Tuesday, March 11, 2003

Now on to the meat of the matter. Prager spent the last hour of his program today attempting to clarify his views on the consequences of the decline of Judeo-Christian values and the rise of secular ideas. Specifically, Prager maintained that it is only the belief that man is created in God's image that could be a valid basis for believing in human moral superiority to animals. He further blamed the decline of marriage and reduced desire to have children on secularism. His third example consisted of foreign policy where the morality of the war in Iraq is to be decided by a UN consensus rather than the fixed viewpoints of religion. And finally he pointed to the absence of wisdom at the university, a largely secular institution, which has the distinction of discussing and advocating some of the most foolish ideas in society.

Interestingly Prager insisted he was not trying to convert any atheists or encourage anyone to believe in God. He was simply trying to make clear the consequences of what he termed secularism. He was arguing in effect that no matter what side of the issue one is on, one has to acknowledge that without religious Judeo-Christian values the consequences he enumerated are inevitable. Prager as usual is merely insisting on "clarity."

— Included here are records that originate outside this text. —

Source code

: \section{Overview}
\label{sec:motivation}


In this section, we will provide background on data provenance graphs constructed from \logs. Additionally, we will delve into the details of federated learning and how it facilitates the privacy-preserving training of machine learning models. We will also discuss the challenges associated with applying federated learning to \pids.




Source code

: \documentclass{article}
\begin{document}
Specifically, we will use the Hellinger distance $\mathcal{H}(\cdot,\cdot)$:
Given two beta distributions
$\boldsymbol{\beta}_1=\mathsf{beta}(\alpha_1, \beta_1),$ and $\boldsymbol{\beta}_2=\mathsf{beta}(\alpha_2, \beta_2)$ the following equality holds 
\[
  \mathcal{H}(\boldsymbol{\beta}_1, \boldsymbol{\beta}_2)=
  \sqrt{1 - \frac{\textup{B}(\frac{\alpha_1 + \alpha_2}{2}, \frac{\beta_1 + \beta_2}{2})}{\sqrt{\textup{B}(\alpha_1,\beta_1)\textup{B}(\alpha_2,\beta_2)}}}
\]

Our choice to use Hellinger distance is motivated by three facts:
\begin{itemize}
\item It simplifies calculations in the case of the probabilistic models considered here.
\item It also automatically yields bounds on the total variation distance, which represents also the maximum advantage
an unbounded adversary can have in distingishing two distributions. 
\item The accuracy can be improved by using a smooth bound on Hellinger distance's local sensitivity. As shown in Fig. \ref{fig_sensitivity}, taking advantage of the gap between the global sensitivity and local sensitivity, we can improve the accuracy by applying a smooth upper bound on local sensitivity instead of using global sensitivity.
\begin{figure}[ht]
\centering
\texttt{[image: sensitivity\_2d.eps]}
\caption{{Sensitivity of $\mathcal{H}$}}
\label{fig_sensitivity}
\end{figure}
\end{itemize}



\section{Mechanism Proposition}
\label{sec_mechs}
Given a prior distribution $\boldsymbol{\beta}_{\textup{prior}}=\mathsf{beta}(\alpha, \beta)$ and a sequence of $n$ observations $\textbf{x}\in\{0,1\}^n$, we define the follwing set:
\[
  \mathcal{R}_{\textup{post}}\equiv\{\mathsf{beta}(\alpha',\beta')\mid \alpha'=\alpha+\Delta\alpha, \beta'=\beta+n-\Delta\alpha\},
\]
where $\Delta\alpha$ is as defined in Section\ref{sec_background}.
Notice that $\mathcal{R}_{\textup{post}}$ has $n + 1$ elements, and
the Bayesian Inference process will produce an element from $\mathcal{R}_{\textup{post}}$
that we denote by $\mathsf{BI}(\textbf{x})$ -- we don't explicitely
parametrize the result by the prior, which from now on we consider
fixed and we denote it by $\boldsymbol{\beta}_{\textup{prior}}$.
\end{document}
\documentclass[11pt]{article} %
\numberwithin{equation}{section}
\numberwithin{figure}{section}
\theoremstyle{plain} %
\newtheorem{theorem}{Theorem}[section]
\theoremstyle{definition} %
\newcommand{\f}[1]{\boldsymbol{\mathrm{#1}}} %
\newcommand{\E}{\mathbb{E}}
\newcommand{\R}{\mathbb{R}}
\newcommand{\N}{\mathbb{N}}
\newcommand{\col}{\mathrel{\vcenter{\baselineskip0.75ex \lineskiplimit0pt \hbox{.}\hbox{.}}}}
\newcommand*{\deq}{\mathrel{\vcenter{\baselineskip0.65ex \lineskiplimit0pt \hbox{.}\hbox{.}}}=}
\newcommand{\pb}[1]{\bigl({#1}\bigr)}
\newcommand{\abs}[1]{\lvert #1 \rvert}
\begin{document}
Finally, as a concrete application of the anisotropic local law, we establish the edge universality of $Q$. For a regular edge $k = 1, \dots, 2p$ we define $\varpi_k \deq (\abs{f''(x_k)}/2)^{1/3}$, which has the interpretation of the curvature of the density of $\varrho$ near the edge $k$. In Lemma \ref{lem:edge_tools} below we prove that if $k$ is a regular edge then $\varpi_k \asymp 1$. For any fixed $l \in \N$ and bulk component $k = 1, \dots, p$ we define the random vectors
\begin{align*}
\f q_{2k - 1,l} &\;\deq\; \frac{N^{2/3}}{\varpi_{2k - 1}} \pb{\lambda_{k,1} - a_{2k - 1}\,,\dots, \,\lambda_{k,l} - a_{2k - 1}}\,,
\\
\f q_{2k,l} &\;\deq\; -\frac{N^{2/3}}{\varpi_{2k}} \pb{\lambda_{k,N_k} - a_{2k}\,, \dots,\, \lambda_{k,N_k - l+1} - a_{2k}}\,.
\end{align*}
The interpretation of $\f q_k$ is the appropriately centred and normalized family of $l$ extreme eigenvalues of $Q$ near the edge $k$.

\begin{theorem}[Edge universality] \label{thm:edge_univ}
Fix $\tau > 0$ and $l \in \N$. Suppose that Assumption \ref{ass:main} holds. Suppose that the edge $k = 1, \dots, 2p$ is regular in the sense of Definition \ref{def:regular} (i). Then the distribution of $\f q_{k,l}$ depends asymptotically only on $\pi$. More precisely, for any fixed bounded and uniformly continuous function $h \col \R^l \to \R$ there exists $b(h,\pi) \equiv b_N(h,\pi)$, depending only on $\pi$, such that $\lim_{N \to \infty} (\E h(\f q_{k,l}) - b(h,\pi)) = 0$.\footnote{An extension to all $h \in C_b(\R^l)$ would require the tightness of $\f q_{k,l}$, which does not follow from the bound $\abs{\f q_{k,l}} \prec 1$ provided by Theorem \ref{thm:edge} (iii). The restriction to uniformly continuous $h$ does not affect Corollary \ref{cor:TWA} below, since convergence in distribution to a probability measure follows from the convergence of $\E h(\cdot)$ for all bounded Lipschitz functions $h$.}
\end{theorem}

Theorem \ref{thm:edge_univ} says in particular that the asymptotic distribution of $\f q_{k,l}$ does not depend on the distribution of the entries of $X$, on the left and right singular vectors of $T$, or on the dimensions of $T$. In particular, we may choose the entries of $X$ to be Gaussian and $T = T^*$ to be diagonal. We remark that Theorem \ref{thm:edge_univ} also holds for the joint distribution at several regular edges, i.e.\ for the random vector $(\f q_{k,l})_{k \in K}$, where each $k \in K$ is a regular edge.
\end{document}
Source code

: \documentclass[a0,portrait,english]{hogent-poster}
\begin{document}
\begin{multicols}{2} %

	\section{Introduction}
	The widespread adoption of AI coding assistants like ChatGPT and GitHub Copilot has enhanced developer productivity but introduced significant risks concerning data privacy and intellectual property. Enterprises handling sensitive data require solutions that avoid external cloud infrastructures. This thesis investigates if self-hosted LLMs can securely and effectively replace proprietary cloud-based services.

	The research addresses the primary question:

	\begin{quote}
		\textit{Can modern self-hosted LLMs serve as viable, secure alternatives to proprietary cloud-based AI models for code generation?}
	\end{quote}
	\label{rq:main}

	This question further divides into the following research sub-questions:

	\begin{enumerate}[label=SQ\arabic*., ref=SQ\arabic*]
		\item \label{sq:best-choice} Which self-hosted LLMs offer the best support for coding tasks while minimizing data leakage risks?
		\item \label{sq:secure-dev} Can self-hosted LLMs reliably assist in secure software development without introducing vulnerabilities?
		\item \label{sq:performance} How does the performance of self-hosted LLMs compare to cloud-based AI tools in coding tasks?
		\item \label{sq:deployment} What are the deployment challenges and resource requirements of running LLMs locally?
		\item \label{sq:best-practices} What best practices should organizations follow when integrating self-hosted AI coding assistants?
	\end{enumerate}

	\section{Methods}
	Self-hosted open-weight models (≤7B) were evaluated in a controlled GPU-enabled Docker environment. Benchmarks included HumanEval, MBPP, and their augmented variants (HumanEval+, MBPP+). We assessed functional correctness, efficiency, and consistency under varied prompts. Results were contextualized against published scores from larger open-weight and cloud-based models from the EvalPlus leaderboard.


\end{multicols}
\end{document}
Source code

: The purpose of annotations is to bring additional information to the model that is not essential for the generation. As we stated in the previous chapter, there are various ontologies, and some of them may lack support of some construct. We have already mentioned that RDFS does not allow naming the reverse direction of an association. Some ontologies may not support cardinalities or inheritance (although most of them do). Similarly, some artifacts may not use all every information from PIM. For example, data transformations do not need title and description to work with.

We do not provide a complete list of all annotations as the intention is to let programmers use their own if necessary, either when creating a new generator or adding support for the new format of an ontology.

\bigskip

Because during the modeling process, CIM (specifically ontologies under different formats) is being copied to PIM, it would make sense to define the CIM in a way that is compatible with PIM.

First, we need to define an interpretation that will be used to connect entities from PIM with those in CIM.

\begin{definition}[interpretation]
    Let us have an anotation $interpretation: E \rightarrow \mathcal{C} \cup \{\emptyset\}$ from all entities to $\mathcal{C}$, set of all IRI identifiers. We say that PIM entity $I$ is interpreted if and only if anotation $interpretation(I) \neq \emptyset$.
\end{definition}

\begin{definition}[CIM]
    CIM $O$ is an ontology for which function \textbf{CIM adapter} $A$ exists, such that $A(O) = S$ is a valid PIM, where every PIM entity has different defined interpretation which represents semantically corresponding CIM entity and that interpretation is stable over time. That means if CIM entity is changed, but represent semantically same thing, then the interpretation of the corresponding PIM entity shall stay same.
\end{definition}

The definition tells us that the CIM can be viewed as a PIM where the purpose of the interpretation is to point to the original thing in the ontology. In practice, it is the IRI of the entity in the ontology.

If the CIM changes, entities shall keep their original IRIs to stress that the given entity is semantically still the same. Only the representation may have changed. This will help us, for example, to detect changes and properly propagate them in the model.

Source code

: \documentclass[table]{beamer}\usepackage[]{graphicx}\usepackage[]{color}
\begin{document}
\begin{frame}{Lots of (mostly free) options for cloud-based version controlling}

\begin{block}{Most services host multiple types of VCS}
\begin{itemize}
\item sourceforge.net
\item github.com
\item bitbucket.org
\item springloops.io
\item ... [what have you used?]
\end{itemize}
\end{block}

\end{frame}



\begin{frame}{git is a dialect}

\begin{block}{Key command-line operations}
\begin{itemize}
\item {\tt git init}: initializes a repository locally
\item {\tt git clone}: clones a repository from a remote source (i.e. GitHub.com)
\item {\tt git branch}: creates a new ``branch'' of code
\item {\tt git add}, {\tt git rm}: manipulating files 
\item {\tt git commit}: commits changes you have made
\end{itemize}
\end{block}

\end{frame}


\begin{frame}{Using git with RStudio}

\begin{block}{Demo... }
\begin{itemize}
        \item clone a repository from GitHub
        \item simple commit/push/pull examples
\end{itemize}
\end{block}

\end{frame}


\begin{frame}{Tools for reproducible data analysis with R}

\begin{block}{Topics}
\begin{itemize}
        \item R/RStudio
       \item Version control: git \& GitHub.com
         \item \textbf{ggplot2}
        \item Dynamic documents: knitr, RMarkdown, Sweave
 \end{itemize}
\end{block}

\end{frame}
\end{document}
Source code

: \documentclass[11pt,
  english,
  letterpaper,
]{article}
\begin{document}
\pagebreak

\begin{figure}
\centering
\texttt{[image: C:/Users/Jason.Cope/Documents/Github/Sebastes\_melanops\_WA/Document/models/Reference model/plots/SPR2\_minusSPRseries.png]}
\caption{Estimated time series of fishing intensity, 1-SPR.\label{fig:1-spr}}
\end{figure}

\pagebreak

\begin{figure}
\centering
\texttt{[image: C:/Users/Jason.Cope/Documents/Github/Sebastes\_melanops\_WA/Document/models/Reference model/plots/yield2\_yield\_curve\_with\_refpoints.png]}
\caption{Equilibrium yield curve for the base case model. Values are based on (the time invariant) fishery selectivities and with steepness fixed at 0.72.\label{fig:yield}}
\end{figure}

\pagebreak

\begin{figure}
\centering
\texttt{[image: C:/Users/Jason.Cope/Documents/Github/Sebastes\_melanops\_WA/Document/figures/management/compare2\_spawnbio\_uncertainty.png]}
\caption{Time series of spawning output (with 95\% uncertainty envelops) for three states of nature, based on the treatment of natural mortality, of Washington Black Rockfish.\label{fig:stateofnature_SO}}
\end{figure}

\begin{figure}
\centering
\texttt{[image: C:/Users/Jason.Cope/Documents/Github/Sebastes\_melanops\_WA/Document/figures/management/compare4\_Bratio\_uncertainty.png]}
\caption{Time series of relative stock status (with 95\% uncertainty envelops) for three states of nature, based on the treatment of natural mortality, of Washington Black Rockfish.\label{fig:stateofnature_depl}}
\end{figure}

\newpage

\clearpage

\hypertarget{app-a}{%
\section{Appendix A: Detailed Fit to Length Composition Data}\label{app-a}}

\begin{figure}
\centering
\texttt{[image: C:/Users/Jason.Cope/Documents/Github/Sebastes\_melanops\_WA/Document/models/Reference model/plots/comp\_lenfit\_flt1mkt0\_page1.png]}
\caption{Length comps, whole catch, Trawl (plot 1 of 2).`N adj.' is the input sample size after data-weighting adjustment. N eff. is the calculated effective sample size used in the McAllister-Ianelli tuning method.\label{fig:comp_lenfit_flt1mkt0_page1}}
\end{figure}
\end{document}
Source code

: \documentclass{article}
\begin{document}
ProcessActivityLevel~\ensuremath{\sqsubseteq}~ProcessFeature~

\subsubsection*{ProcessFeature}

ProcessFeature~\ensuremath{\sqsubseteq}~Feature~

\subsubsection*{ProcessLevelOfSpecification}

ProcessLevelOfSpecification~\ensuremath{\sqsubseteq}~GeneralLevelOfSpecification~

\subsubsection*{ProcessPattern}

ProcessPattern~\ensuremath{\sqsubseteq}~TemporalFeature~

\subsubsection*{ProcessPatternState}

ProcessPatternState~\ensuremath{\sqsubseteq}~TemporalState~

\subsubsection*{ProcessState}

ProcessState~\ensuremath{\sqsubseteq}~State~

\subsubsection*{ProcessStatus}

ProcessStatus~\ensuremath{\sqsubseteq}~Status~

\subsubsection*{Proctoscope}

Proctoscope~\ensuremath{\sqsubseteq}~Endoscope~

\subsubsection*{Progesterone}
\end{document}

I will begin by commenting that not all the consequences mentioned by Prager are bad in my view. For example, the issue of whether or not one has children, everything else being equal, is not a moral issue in my view. Context can make it a moral issue in both directions: There are people to whom children would be a great value and there are people who should never have had their children. But human beings as such do not have a moral obligation to have children, notwithstanding the biblical view.

Prager is quite correct on the university as the source and instigator of numerous foolish (and in fact worse than foolish) ideas. They are in fact the source of his two other examples: The consensus view of morality and the moral equivalency of human and animal suffering. The consensus view dates back to the pragmatists such as John Dewey and Charles Peirce, who ultimately derive their ideas from Immanuel Kant. The moral equivalency of humans and animals is a view pushed by Princeton's Peter Singer, among others. Singer's utilitarianism traces its roots to the original utilititarians Mill and Bentham who themselves in effect combine the views of Epicurus and Kant. Ultimately the reason for the presence of these ideas is not secularism as such but a long philosophical development of increasing irrationality that started all the way back in times when most people (and universities as well) were still quite religious. It was the errors and absurdities of the various early religious philosophers which then culminated in the errors and absurdities in the later secular ones. There were parallel trends: The increasing secularism and the increasing tower of irrational errors. Initially, various religious ideas were quite properly rejected in the name of reason. Later on as philosophers made crucial mistakes in understanding how reason works and concluded that reason is impotent, they started to reject almost all abstract principles and concepts due to their initial mistakes. Religion was rejected at the same time as reason. This unfortunately doomed proper secular morality until the arrival of novelist/philosopher Ayn Rand's Objectivism in the 20th century.